On March 27, Gov. Beshear signed into law three bills to protect children from abuse by strengthening reporting requirements when Kentuckians have reason to believe a child has been abused, neglected or is a victim of human trafficking; clarified the legal definition of incest to make sure more people are protected from this hideous crime; and ensured that registered sex offenders cannot come within a 1,000 feet of a high school, middle school, elementary school, preschool, publicly owned or leased playground, or licensed day care facility.
In December, the Beshear-Coleman administration awarded more than $2 million in grant funding to 33 agencies to stop sexual assault, domestic violence, dating violence and stalking, as well as to enhance victim services.
In October, Gov. Beshear and Secretary Harvey awarded nearly $8 million to 56 programs and projects that support victims of violent crime by using the State Fiscal Recovery Fund of the American Rescue Plan Act of 2021 (ARPA) to ensure that support for victims and survivors of crime continues despite the nationwide reduction in the federal Victims of Crime Act (VOCA) awards. In September, the Governor announced nearly $23 million in grant funding from the federal VOCA Formula Victim Assistance Grant Program supporting victims of crime in the commonwealth.
At the beginning of 2022, Gov. Beshear and Secretary Harvey announced that an additional $849,491 in federal grant funding had been awarded to the Kentucky State Police (KSP) to hire a new investigator with the Sexual Assault Kit Initiative (SAKI) investigative team to focus on investigating and identifying sexual offenders in Jefferson County. The KSP SAKI investigative team was originally formed in July 2021 after the U.S. Department of Justice awarded $1.5 million to the commonwealth to leverage existing investigative resources within the KSP Crime Lab by transitioning three trained investigators and a criminal intelligence analyst from the Kentucky Office of the Attorney General to KSP.
In February and December 2021, Gov. Beshear announced awards totaling over $4 million to fight sexual assault, domestic violence, stalking and dating violence through the Violence Against Women Act (VAWA) Services, Training, Officers, Prosecution (STOP) formula grant program.
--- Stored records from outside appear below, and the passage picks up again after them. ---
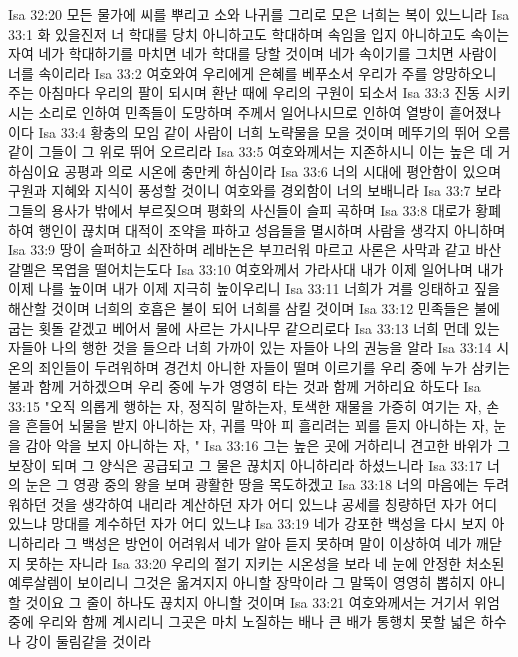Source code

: Isa 32:20  모든 물가에 씨를 뿌리고 소와 나귀를 그리로 모은 너희는 복이 있느니라
Isa 33:1  화 있을진저 너 학대를 당치 아니하고도 학대하며 속임을 입지 아니하고도 속이는 자여 네가 학대하기를 마치면 네가 학대를 당할 것이며 네가 속이기를 그치면 사람이 너를 속이리라
Isa 33:2  여호와여 우리에게 은혜를 베푸소서 우리가 주를 앙망하오니 주는 아침마다 우리의 팔이 되시며 환난 때에 우리의 구원이 되소서
Isa 33:3  진동 시키시는 소리로 인하여 민족들이 도망하며 주께서 일어나시므로 인하여 열방이 흩어졌나이다
Isa 33:4  황충의 모임 같이 사람이 너희 노략물을 모을 것이며 메뚜기의 뛰어 오름같이 그들이 그 위로 뛰어 오르리라
Isa 33:5  여호와께서는 지존하시니 이는 높은 데 거하심이요 공평과 의로 시온에 충만케 하심이라
Isa 33:6  너의 시대에 평안함이 있으며 구원과 지혜와 지식이 풍성할 것이니 여호와를 경외함이 너의 보배니라
Isa 33:7  보라 그들의 용사가 밖에서 부르짖으며 평화의 사신들이 슬피 곡하며
Isa 33:8  대로가 황폐하여 행인이 끊치며 대적이 조약을 파하고 성읍들을 멸시하며 사람을 생각지 아니하며
Isa 33:9  땅이 슬퍼하고 쇠잔하며 레바논은 부끄러워 마르고 사론은 사막과 같고 바산 갈멜은 목엽을 떨어치는도다
Isa 33:10  여호와께서 가라사대 내가 이제 일어나며 내가 이제 나를 높이며 내가 이제 지극히 높이우리니
Isa 33:11  너희가 겨를 잉태하고 짚을 해산할 것이며 너희의 호흡은 불이 되어 너희를 삼킬 것이며
Isa 33:12  민족들은 불에 굽는 횟돌 같겠고 베어서 물에 사르는 가시나무 같으리로다
Isa 33:13  너희 먼데 있는 자들아 나의 행한 것을 들으라 너희 가까이 있는 자들아 나의 권능을 알라
Isa 33:14  시온의 죄인들이 두려워하며 경건치 아니한 자들이 떨며 이르기를 우리 중에 누가 삼키는 불과 함께 거하겠으며 우리 중에 누가 영영히 타는 것과 함께 거하리요 하도다
Isa 33:15  "오직 의롭게 행하는 자, 정직히 말하는자, 토색한 재물을 가증히 여기는 자, 손을 흔들어 뇌물을 받지 아니하는 자, 귀를 막아 피 흘리려는 꾀를 듣지 아니하는 자, 눈을 감아 악을 보지 아니하는 자, "
Isa 33:16  그는 높은 곳에 거하리니 견고한 바위가 그 보장이 되며 그 양식은 공급되고 그 물은 끊치지 아니하리라 하셨느니라
Isa 33:17  너의 눈은 그 영광 중의 왕을 보며 광활한 땅을 목도하겠고
Isa 33:18  너의 마음에는 두려워하던 것을 생각하여 내리라 계산하던 자가 어디 있느냐 공세를 칭량하던 자가 어디 있느냐 망대를 계수하던 자가 어디 있느냐
Isa 33:19  네가 강포한 백성을 다시 보지 아니하리라 그 백성은 방언이 어려워서 네가 알아 듣지 못하며 말이 이상하여 네가 깨닫지 못하는 자니라
Isa 33:20  우리의 절기 지키는 시온성을 보라 네 눈에 안정한 처소된 예루살렘이 보이리니 그것은 옮겨지지 아니할 장막이라 그 말뚝이 영영히 뽑히지 아니할 것이요 그 줄이 하나도 끊치지 아니할 것이며
Isa 33:21  여호와께서는 거기서 위엄 중에 우리와 함께 계시리니 그곳은 마치 노질하는 배나 큰 배가 통행치 못할 넓은 하수나 강이 둘림같을 것이라
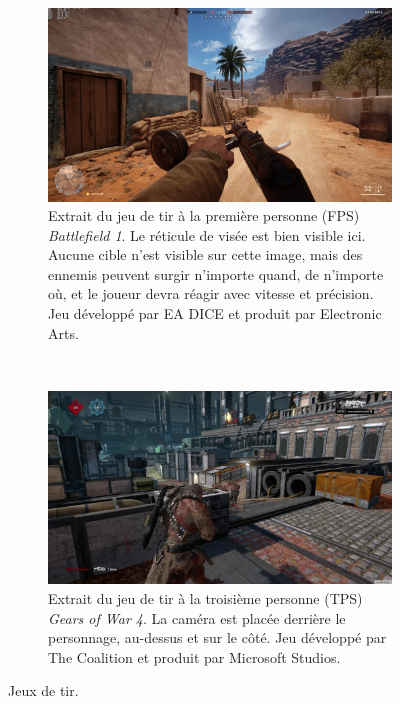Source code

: 	\begin{figure}[htb]
		\begin{subfigure}[t]{0.5\textwidth}
		\centering
		\includegraphics[width=\textwidth]{figures/ch1/bf1}
		\caption[Le FPS \emph{Battlefield 1}]{Extrait du jeu de tir à la première personne (FPS) \emph{Battlefield 1}. Le réticule de visée est bien visible ici. Aucune cible n'est visible sur cette image, mais des ennemis peuvent surgir n'importe quand, de n'importe où, et le joueur devra réagir avec vitesse et précision. Jeu développé par EA DICE et produit par Electronic Arts.}
		\label{fig:bf1}
		\end{subfigure}
		~
		\begin{subfigure}[t]{0.5\textwidth}
		\centering
		\includegraphics[width=\textwidth]{figures/ch1/gears}
		\caption[Le TPS \emph{Gears of War 4}]{Extrait du jeu de tir à la troisième personne (TPS) \emph{Gears of War 4}. La caméra est placée derrière le personnage, au-dessus et sur le côté. Jeu développé par The Coalition et produit par Microsoft Studios.}
		\label{fig:gears}
		\end{subfigure}
		\label{fig:shooters}
		\caption{Jeux de tir.}
	\end{figure}
	
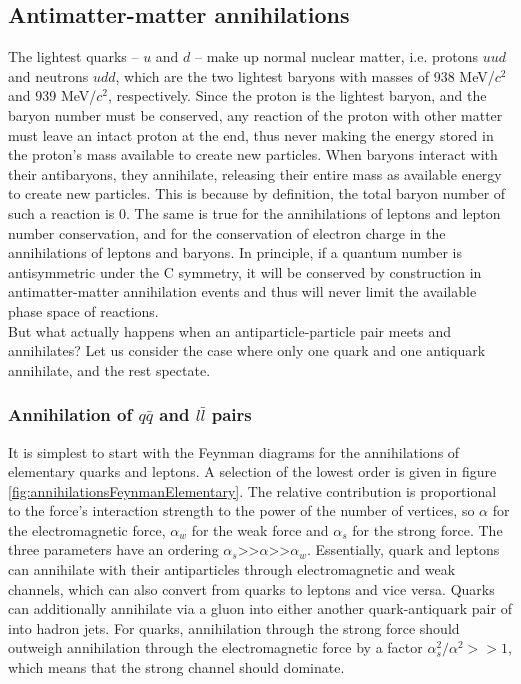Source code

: \subsection{Antimatter-matter annihilations}
The lightest quarks -- $u$ and $d$ -- make up normal nuclear matter, i.e. protons $uud$ and neutrons $udd$, which are the two lightest baryons with masses of 938 MeV/$c^2$ and 939 MeV/$c^2$, respectively. Since the proton is the lightest baryon, and the baryon number must be conserved, any reaction of the proton with other matter must leave an intact proton at the end, thus never making the energy stored in the proton's mass available to create new particles. When baryons interact with their antibaryons, they annihilate, releasing their entire mass as available energy to create new particles. This is because by definition, the total baryon number of such a reaction is 0. The same is true for the annihilations of leptons and lepton number conservation, and for the conservation of electron charge in the annihilations of leptons and baryons. In principle, if a quantum number is antisymmetric under the C symmetry, it will be conserved by construction in antimatter-matter annihilation events and thus will never limit the available phase space of reactions. \\

But what actually happens when an antiparticle-particle pair meets and annihilates? Let us consider the case where only one quark and one antiquark annihilate, and the rest spectate. 

\subsubsection{Annihilation of $q\bar{q}$ and $l\bar{l}$ pairs}
It is simplest to start with the Feynman diagrams for the annihilations of elementary quarks and leptons. A selection of the lowest order is given in figure \ref{fig:annihilationsFeynmanElementary}. The relative contribution is proportional to the force's interaction strength to the power of the number of vertices, so $\alpha$ for the electromagnetic force, $\alpha_w$ for the weak force and $\alpha_s$ for the strong force. The three parameters have an ordering $\alpha_s$>>$\alpha$>>$\alpha_w$. Essentially, quark and leptons can annihilate with their antiparticles through electromagnetic and weak channels, which can also convert from quarks to leptons and vice versa. Quarks can additionally annihilate via a gluon into either another quark-antiquark pair of into hadron jets. For quarks, annihilation through the strong force should outweigh annihilation through the electromagnetic force by a factor $\alpha_s^2/\alpha^2 >>1$, which means that the strong channel should dominate. 

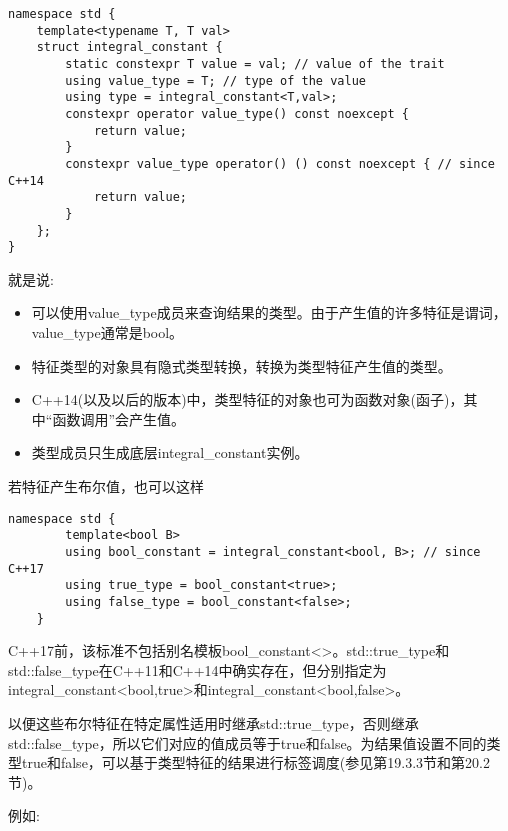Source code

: \begin{lstlisting}[style=styleCXX]
namespace std {
	template<typename T, T val>
	struct integral_constant {
		static constexpr T value = val; // value of the trait
		using value_type = T; // type of the value
		using type = integral_constant<T,val>;
		constexpr operator value_type() const noexcept {
			return value;
		}
		constexpr value_type operator() () const noexcept { // since C++14
			return value;
		}
	};
}
\end{lstlisting}

就是说:

\begin{itemize}
\item 
可以使用value\_type成员来查询结果的类型。由于产生值的许多特征是谓词，value\_type通常是bool。

\item 
特征类型的对象具有隐式类型转换，转换为类型特征产生值的类型。

\item 
C++14(以及以后的版本)中，类型特征的对象也可为函数对象(函子)，其中“函数调用”会产生值。

\item 
类型成员只生成底层integral\_constant实例。
\end{itemize}

若特征产生布尔值，也可以这样

\begin{lstlisting}[style=styleCXX]
	namespace std {
		template<bool B>
		using bool_constant = integral_constant<bool, B>; // since C++17
		using true_type = bool_constant<true>;
		using false_type = bool_constant<false>;
	}
\end{lstlisting}

\begin{tcolorbox}[colback=webgreen!5!white,colframe=webgreen!75!black]
\hspace*{0.75cm}C++17前，该标准不包括别名模板bool\_constant<>。std::true\_type和std::false\_type在C++11和C++14中确实存在，但分别指定为integral\_constant<bool,true>和integral\_constant<bool,false>。
\end{tcolorbox}

以便这些布尔特征在特定属性适用时继承std::true\_type，否则继承std::false\_type，所以它们对应的值成员等于true和false。为结果值设置不同的类型true和false，可以基于类型特征的结果进行标签调度(参见第19.3.3节和第20.2节)。

例如:

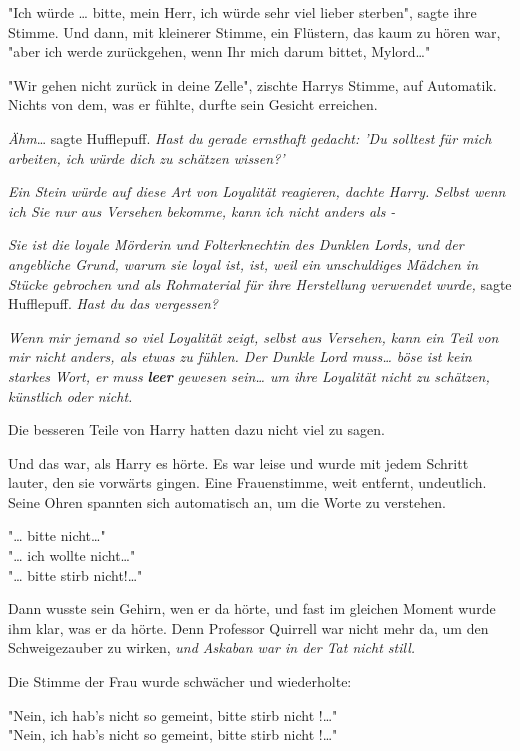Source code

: {"Ich würde … bitte, mein Herr, ich würde sehr viel lieber sterben", sagte ihre Stimme. Und dann, mit kleinerer Stimme, ein Flüstern, das kaum zu hören war,\\ "aber ich werde zurückgehen, wenn Ihr mich darum bittet, Mylord…"

"Wir gehen nicht zurück in deine Zelle", zischte Harrys Stimme, auf Automatik. Nichts von dem, was er fühlte, durfte sein Gesicht erreichen.

\emph{Ähm}… sagte Hufflepuff. \emph{Hast du gerade ernsthaft gedacht: 'Du solltest für mich arbeiten, ich würde dich zu schätzen wissen?'}

\emph{Ein Stein würde auf diese Art von Loyalität reagieren, dachte Harry. Selbst wenn ich Sie nur aus Versehen bekomme, kann ich nicht anders als -}

\emph{Sie ist die loyale Mörderin und Folterknechtin des Dunklen Lords, und der angebliche Grund, warum sie loyal ist, ist, weil ein unschuldiges Mädchen in Stücke gebrochen und als Rohmaterial für ihre Herstellung verwendet wurde,} sagte Hufflepuff. \emph{Hast du das vergessen?}

\emph{Wenn mir jemand so viel Loyalität zeigt, selbst aus Versehen, kann ein Teil von mir nicht anders, als etwas zu fühlen. Der Dunkle Lord muss… böse ist kein starkes Wort, er muss} \textbf{\emph{leer}} \emph{gewesen sein… um ihre Loyalität nicht zu schätzen, künstlich oder nicht.}

Die besseren Teile von Harry hatten dazu nicht viel zu sagen.

Und das war, als Harry es hörte. Es war leise und wurde mit jedem Schritt lauter, den sie vorwärts gingen. Eine Frauenstimme, weit entfernt, undeutlich. Seine Ohren spannten sich automatisch an, um die Worte zu verstehen.

"… bitte nicht…"\\ "… ich wollte nicht…"\\ "… bitte stirb nicht!…"

Dann wusste sein Gehirn, wen er da hörte, und fast im gleichen Moment wurde ihm klar, was er da hörte. Denn Professor Quirrell war nicht mehr da, um den Schweigezauber zu wirken, \emph{und Askaban war in der Tat nicht still.}

Die Stimme der Frau wurde schwächer und wiederholte:

"Nein, ich hab's nicht so gemeint, bitte stirb nicht !…"\\ "Nein, ich hab's nicht so gemeint, bitte stirb nicht !…"

}
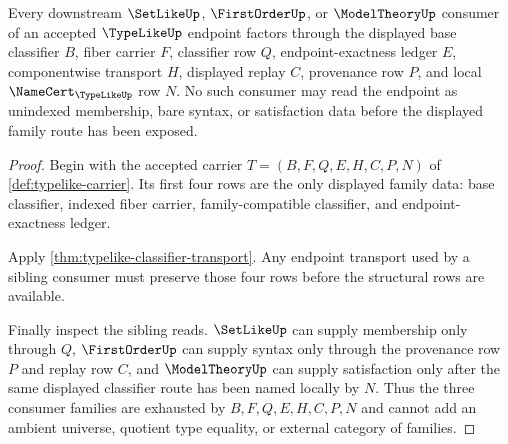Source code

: \begin{theorem}
\label{thm:typelike-displayed-family-consumer-exhaustion}
Every downstream $\SetLikeUp$, $\FirstOrderUp$, or $\ModelTheoryUp$ consumer of an accepted $\TypeLikeUp$ endpoint factors through the displayed base classifier $B$, fiber carrier $F$, classifier row $Q$, endpoint-exactness ledger $E$, componentwise transport $H$, displayed replay $C$, provenance row $P$, and local $\NameCert_{\TypeLikeUp}$ row $N$. No such consumer may read the endpoint as unindexed membership, bare syntax, or satisfaction data before the displayed family route has been exposed.
\end{theorem}
\begin{proof}
Begin with the accepted carrier $T=(B,F,Q,E,H,C,P,N)$ of \autoref{def:typelike-carrier}. Its first four rows are the only displayed family data: base classifier, indexed fiber carrier, family-compatible classifier, and endpoint-exactness ledger.

Apply \autoref{thm:typelike-classifier-transport}. Any endpoint transport used by a sibling consumer must preserve those four rows before the structural rows are available.

Finally inspect the sibling reads. $\SetLikeUp$ can supply membership only through $Q$, $\FirstOrderUp$ can supply syntax only through the provenance row $P$ and replay row $C$, and $\ModelTheoryUp$ can supply satisfaction only after the same displayed classifier route has been named locally by $N$. Thus the three consumer families are exhausted by $B,F,Q,E,H,C,P,N$ and cannot add an ambient universe, quotient type equality, or external category of families.
\end{proof}

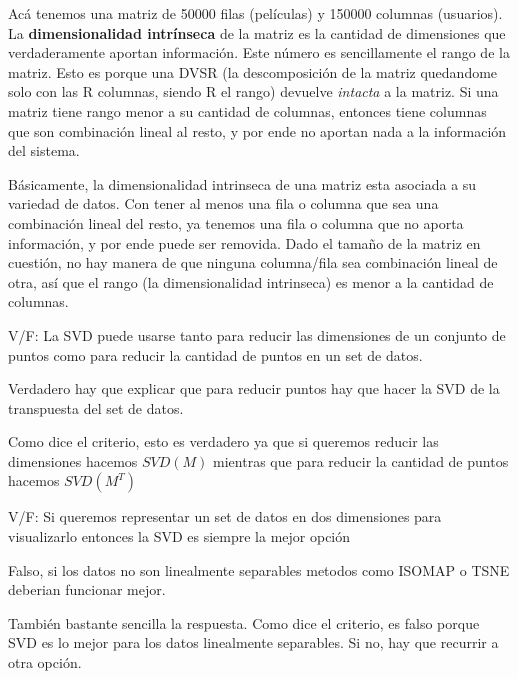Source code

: \documentclass[a4paper]{article}
\newenvironment{enunciado}[3]{%
    \vspace{\baselineskip}
    \tcolorbox[beamer,%
    noparskip,breakable,
    colback=LightGreen,colframe=DarkGreen,%
    colbacklower=LimeGreen!75!LightGreen,%
    title=\small Enunciado: Año #1\, Cuatrimestre #2\, Oportunidad #3]}%
    {\endtcolorbox}
\newenvironment{criterio}[3]{%
    \tcolorbox[beamer,%
    noparskip,breakable,
    colback=LightCoral,colframe=DarkRed,%
    colbacklower=Tomato!75!LightCoral,%
    title=\small Criterio de Corrección: Año #1\, Cuatrimestre #2\, Oportunidad #3]}%
    {\endtcolorbox}
\begin{document}
    Acá tenemos una matriz de 50000 filas (películas) y 150000 columnas (usuarios). La \textbf{dimensionalidad intrínseca} de la matriz es la cantidad de dimensiones que verdaderamente aportan información. Este número es sencillamente el rango de la matriz. Esto es porque una DVSR (la descomposición de la matriz quedandome solo con las R columnas, siendo R el rango) devuelve \textit{intacta} a la matriz. Si una matriz tiene rango menor a su cantidad de columnas, entonces tiene columnas que son combinación lineal al resto, y por ende no aportan nada a la información del sistema.
    
    Básicamente, la dimensionalidad intrinseca de una matriz esta asociada a su variedad de datos. Con tener al menos una fila o columna que sea una combinación lineal del resto, ya tenemos una fila o columna que no aporta información, y por ende puede ser removida. Dado el tamaño de la matriz en cuestión, no hay manera de que ninguna columna/fila sea combinación lineal de otra, así que el rango (la dimensionalidad intrinseca) es menor a la cantidad de columnas.
    
    \begin{enunciado}{2015}{2}{2}
        V/F: La SVD puede usarse tanto para reducir   las   dimensiones   de   un conjunto   de   puntos   como   para reducir la cantidad de puntos en un set de datos.
    \end{enunciado}
    
    \begin{criterio}{2015}{2}{2}
        Verdadero hay que explicar que para reducir puntos hay que hacer la SVD de la transpuesta del set de datos.
    \end{criterio}

    Como dice el criterio, esto es verdadero ya que si queremos reducir las dimensiones hacemos $SVD(M)$ mientras que para reducir la cantidad de puntos hacemos $SVD(M^T)$

    \begin{enunciado}{2015}{2}{2}
        V/F: Si queremos representar un set de datos en dos dimensiones para visualizarlo   entonces   la   SVD   es siempre la mejor opción
    \end{enunciado}
    
    \begin{criterio}{2015}{2}{2}
        Falso, si los datos no son linealmente separables metodos como ISOMAP o TSNE deberian funcionar mejor. 
    \end{criterio}

    También bastante sencilla la respuesta. Como dice el criterio, es falso porque SVD es lo mejor para los datos linealmente separables. Si no, hay que recurrir a otra opción.
\end{document}
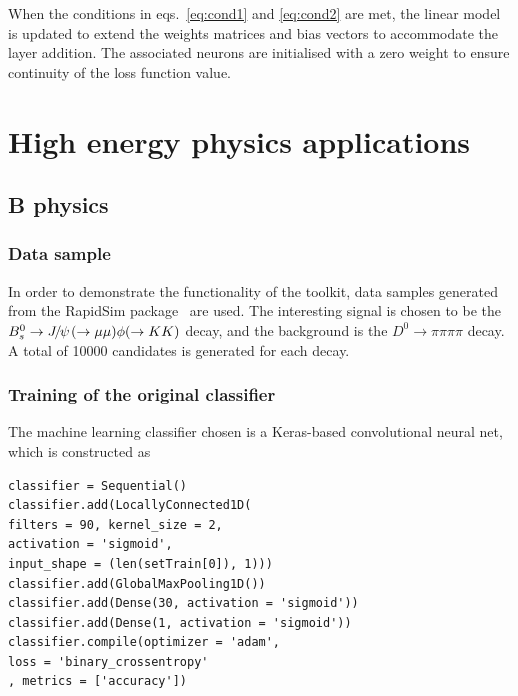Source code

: \documentclass[final,5p,times,twocolumn]{elsarticle}
\def\Ppsi        {\ensuremath{\uppsi}\xspace}
\def\PB      {\ensuremath{\mathrm{B}}\xspace}
\def\PD      {\ensuremath{\mathrm{D}}\xspace}
\def\PJ      {\ensuremath{\mathrm{J}}\xspace}
\def\PK      {\ensuremath{\mathrm{K}}\xspace}
\def\Ps      {\ensuremath{\mathrm{s}}\xspace}
\def\Ppsi        {\ensuremath{\psi}\xspace}
\def\PB      {\ensuremath{B}\xspace}
\def\PD      {\ensuremath{D}\xspace}
\def\PJ      {\ensuremath{J}\xspace}
\def\PK      {\ensuremath{K}\xspace}
\def\Ps      {\ensuremath{s}\xspace}
\def\squark    {{\ensuremath{\Ps}}\xspace}
\def\D       {{\ensuremath{\PD}}\xspace}
\def\Dz      {{\ensuremath{\D^0}}\xspace}
\def\B       {{\ensuremath{\PB}}\xspace}
\def\Bs      {{\ensuremath{\B^0_\squark}}\xspace}
\def\jpsi     {{\ensuremath{{\PJ\mskip -3mu/\mskip -2mu\Ppsi\mskip 2mu}}}\xspace}
\def\to                 {\ensuremath{\rightarrow}\xspace}
\begin{document}
When the conditions in eqs.~\ref{eq:cond1} and \ref{eq:cond2} are met, the linear model
is updated to extend the weights matrices and bias vectors
to accommodate the layer addition.
The associated neurons are initialised with a zero weight
to ensure continuity of the loss function value.


\section{High energy physics applications}
\label{sec:hep}

\subsection{B physics}

\subsubsection{Data sample}

In order to demonstrate the functionality of the toolkit, data samples generated
from the RapidSim package~\cite{rapid} are used. The interesting signal is chosen
to be the $\Bs\to\jpsi(\to\mu\mu )\phi (\to\PK\PK )$ decay, and the background is
the $\Dz\to\pi\pi\pi\pi$ decay. A total of 10000 candidates is generated for each decay.

\subsubsection{Training of the original classifier}
\label{sec:orig_training}

The machine learning classifier chosen is a Keras-based convolutional neural net,
which is constructed as
\begin{lstlisting}
classifier = Sequential()
classifier.add(LocallyConnected1D(
filters = 90, kernel_size = 2,
activation = 'sigmoid',
input_shape = (len(setTrain[0]), 1)))
classifier.add(GlobalMaxPooling1D())
classifier.add(Dense(30, activation = 'sigmoid'))
classifier.add(Dense(1, activation = 'sigmoid'))
classifier.compile(optimizer = 'adam',
loss = 'binary_crossentropy'
, metrics = ['accuracy'])
\end{lstlisting}
\end{document}
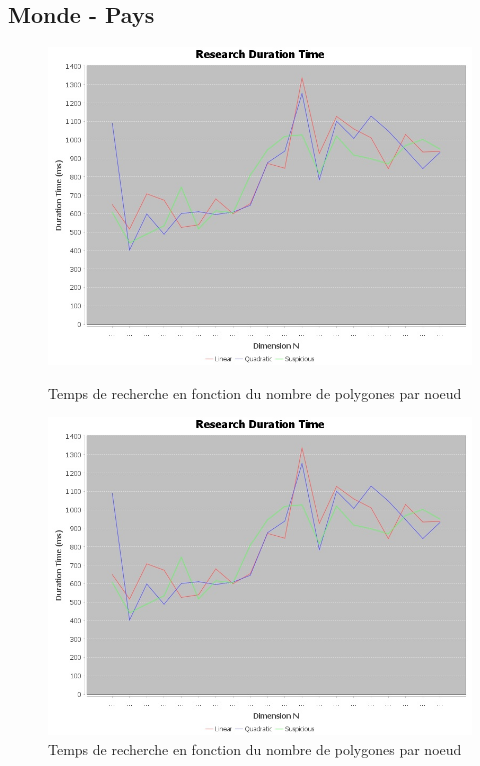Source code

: \documentclass {article}
\begin{document}

\subsection {Monde - Pays}\label{mondePays}

\begin{figure}[h]
    \begin{minipage}[t]{0.46\textwidth}
	\centering
	\includegraphics[width=\textwidth]{research_graph_belgium.png}
	\caption{Temps de recherche en fonction du nombre de polygones par noeud}
	\label{fig:belgique_stat_find_lin}
    \end{minipage}
    \begin{minipage}[t]{0.46\textwidth}
	\centering
	\includegraphics[width=\textwidth]{research_graph_belgium.png}
	\caption{Temps de recherche en fonction du nombre de polygones par noeud}
	\label{fig:belgique_stat_find_quad}
    \end{minipage}
\end{figure}
\end{document}
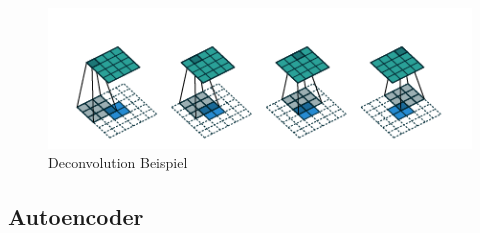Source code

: \documentclass{llncs}
\begin{document}
\begin{figure}[htbp] 
	\centering
	\includegraphics[width=1.0\textwidth]{decon.png}
	\caption{Deconvolution Beispiel \protect\cite{conv}}
	\label{fig:Bild12}
\end{figure}
\newpage

\subsection{Autoencoder}\label{sec:autoencoder}
\end{document}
During the 2022 regular General Assembly session, the Governor signed Senate Bill 38 into law, which defines Class A and B felony incest as a violent offense, requiring offenders to serve longer sentences for committing this heinous crime. Additionally, he signed Senate Bill 271 into law in April, which will improve how domestic violence data in Kentucky is collected, analyzed and used. SB 271 will ultimately enhance responses and prevention efforts from agencies, including law enforcement, courts and service providers, and better meet the needs of victims and survivors.
During the 2021 regular legislative session, Gov. Beshear signed House Bill 310, sponsored by Sen. Morgan McGarvey of Jefferson County. HB 310 allows a commonwealth attorney to file a petition for an involuntary commitment for violent offenders who are incompetent to stand trial and would not benefit from additional treatment but are deemed a danger to themselves or others. By signing this bill, the Governor closed a gap in state law that allowed some defendants to avoid both prison time and mental health treatment.